AVAILABLE DATA

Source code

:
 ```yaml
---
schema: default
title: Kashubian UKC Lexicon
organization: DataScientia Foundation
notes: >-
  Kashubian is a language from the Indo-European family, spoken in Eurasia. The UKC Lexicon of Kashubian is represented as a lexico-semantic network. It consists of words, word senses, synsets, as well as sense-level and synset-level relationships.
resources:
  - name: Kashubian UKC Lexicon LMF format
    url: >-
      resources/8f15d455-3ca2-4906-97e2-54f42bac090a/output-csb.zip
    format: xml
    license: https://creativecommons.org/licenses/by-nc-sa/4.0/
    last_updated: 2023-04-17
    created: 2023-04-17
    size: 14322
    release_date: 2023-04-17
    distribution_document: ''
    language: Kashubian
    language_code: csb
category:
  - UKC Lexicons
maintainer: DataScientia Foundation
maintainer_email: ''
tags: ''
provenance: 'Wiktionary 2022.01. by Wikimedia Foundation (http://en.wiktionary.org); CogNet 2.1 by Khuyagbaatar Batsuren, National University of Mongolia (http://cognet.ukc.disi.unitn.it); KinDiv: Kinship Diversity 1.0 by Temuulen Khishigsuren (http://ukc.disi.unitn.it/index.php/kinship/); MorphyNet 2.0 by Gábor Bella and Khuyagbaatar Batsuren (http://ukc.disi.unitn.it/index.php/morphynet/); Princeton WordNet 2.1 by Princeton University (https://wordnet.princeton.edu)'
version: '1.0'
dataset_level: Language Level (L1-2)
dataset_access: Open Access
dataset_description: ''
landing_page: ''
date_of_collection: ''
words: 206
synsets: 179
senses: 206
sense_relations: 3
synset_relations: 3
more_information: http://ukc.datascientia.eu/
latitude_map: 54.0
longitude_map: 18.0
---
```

TASK TO COMPLETE
Write out every line from the data above that includes "resources".

RESPONSE AREA
resources:
      resources/8f15d455-3ca2-4906-97e2-54f42bac090a/output-csb.zip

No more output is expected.